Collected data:
Content starts

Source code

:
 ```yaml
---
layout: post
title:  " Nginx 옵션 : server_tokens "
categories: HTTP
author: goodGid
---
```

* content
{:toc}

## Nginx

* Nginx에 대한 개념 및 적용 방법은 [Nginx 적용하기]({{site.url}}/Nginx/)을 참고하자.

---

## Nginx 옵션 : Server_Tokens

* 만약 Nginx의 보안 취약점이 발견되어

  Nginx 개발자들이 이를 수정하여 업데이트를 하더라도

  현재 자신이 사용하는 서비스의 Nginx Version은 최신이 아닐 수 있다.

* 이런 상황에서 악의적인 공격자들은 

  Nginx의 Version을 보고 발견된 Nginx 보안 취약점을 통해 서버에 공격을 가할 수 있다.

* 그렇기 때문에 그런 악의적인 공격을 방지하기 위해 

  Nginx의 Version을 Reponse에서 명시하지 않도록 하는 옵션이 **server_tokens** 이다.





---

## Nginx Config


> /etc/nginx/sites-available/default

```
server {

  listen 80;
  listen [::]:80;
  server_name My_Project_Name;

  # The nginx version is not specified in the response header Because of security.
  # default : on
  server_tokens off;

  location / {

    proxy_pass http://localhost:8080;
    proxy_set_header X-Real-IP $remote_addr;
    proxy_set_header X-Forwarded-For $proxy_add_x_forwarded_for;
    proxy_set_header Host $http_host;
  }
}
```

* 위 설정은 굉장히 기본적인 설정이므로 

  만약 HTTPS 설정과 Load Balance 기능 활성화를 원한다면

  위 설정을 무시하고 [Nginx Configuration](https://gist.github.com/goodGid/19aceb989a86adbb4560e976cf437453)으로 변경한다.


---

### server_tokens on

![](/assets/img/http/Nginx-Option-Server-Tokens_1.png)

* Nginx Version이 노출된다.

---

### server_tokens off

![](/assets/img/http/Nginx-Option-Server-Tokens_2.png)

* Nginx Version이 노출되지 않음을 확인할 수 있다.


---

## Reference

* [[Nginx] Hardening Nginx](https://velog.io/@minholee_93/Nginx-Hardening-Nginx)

Content ends
Content starts

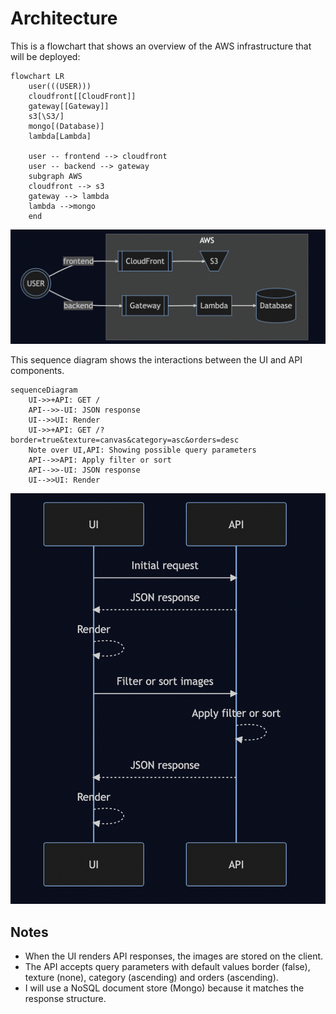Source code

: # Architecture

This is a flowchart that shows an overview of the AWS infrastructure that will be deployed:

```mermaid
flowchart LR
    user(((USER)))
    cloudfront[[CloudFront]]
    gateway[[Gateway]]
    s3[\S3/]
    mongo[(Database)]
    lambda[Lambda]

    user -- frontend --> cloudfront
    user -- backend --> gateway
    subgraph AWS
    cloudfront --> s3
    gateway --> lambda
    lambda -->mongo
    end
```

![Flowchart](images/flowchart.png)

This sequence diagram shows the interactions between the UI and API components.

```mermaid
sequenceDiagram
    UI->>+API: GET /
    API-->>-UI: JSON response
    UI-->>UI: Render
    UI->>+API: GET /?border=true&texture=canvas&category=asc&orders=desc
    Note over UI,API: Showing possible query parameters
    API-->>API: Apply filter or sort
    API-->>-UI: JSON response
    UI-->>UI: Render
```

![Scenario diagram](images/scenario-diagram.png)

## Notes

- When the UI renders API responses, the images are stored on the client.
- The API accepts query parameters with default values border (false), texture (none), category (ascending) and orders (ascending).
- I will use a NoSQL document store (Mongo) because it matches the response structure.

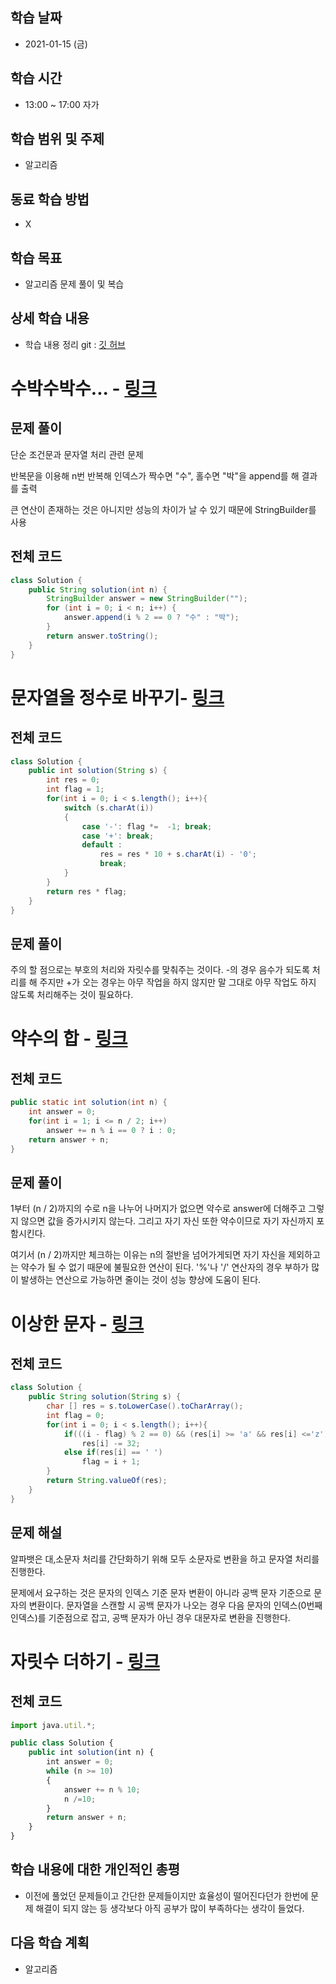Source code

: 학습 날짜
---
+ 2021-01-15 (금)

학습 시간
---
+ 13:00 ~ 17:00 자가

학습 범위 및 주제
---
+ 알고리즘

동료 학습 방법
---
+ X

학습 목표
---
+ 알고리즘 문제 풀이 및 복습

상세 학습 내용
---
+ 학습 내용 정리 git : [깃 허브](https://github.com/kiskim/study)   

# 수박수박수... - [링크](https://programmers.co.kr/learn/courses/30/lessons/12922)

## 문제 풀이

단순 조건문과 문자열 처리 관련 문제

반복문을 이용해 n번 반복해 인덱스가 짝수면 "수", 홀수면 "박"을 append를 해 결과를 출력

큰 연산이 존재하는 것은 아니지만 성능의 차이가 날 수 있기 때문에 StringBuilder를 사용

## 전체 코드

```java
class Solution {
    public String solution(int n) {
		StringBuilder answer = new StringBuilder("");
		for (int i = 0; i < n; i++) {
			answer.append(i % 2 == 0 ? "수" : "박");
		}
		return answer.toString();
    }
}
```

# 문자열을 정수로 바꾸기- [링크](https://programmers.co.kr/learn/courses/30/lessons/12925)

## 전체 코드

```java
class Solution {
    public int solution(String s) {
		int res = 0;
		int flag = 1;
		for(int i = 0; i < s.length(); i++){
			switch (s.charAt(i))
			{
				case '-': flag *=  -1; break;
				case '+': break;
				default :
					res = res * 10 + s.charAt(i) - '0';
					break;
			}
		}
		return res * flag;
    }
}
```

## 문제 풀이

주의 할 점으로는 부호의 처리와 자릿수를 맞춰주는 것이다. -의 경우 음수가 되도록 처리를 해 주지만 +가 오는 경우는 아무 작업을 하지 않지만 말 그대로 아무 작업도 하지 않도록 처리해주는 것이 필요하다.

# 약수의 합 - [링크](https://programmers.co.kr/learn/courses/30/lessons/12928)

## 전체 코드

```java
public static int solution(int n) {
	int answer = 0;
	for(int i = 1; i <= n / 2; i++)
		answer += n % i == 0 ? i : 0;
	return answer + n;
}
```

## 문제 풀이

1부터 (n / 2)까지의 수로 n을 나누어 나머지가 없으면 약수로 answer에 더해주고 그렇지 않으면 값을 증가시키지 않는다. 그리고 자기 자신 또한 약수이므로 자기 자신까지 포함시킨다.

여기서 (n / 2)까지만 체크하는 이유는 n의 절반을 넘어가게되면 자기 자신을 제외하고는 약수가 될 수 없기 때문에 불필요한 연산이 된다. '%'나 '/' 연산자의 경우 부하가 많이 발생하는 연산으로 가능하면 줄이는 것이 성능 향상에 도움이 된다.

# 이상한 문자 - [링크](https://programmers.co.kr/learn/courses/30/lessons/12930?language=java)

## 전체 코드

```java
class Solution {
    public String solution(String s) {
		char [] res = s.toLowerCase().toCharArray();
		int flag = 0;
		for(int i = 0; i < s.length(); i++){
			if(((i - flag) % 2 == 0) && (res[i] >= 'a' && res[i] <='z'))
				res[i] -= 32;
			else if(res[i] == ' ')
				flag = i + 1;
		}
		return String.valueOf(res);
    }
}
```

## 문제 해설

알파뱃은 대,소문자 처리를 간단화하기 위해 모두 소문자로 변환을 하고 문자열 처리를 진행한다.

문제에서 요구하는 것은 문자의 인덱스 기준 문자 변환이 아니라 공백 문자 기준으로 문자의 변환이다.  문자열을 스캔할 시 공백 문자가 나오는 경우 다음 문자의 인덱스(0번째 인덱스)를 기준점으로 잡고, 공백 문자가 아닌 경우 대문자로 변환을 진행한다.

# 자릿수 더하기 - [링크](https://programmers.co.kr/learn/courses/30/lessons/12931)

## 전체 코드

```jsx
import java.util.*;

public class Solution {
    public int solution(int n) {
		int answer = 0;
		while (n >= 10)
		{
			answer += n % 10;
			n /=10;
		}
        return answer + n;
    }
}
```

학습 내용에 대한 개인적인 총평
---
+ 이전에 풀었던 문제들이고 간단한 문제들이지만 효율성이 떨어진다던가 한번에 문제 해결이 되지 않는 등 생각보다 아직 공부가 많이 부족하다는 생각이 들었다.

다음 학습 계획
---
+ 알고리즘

Content ends
Content starts

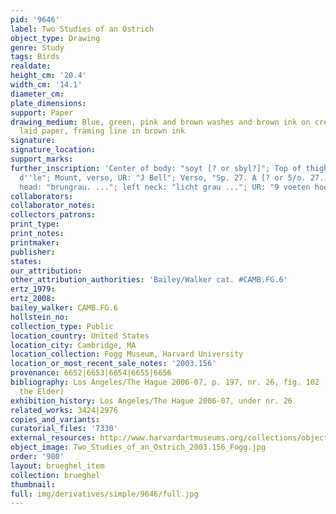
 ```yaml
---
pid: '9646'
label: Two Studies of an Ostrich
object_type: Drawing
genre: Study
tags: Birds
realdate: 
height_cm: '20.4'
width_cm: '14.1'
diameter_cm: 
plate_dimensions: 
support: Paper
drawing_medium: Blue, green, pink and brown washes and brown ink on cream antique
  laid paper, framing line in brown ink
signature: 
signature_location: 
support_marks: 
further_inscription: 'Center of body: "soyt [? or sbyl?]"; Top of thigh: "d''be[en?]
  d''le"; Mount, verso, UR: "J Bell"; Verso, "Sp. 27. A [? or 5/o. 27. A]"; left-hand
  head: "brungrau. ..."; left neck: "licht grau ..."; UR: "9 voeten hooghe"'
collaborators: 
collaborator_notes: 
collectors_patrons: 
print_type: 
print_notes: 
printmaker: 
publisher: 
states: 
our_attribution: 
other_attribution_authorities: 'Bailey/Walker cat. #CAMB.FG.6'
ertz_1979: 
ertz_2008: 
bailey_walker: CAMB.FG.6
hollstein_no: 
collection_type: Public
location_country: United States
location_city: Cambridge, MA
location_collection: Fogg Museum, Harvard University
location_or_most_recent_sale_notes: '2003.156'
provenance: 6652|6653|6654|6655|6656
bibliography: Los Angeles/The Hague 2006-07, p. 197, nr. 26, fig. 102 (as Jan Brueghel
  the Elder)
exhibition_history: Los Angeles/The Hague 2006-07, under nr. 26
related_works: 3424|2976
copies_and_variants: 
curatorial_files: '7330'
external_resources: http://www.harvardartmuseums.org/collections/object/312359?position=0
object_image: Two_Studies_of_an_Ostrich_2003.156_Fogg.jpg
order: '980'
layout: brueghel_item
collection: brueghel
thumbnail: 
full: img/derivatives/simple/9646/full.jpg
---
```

Content ends

**EXERCISE DIRECTIONS:**
Lines from the records above that hold "brown" are the ones to list.

**TASK OUTPUT:**
drawing_medium: Blue, green, pink and brown washes and brown ink on cream antique
  laid paper, framing line in brown ink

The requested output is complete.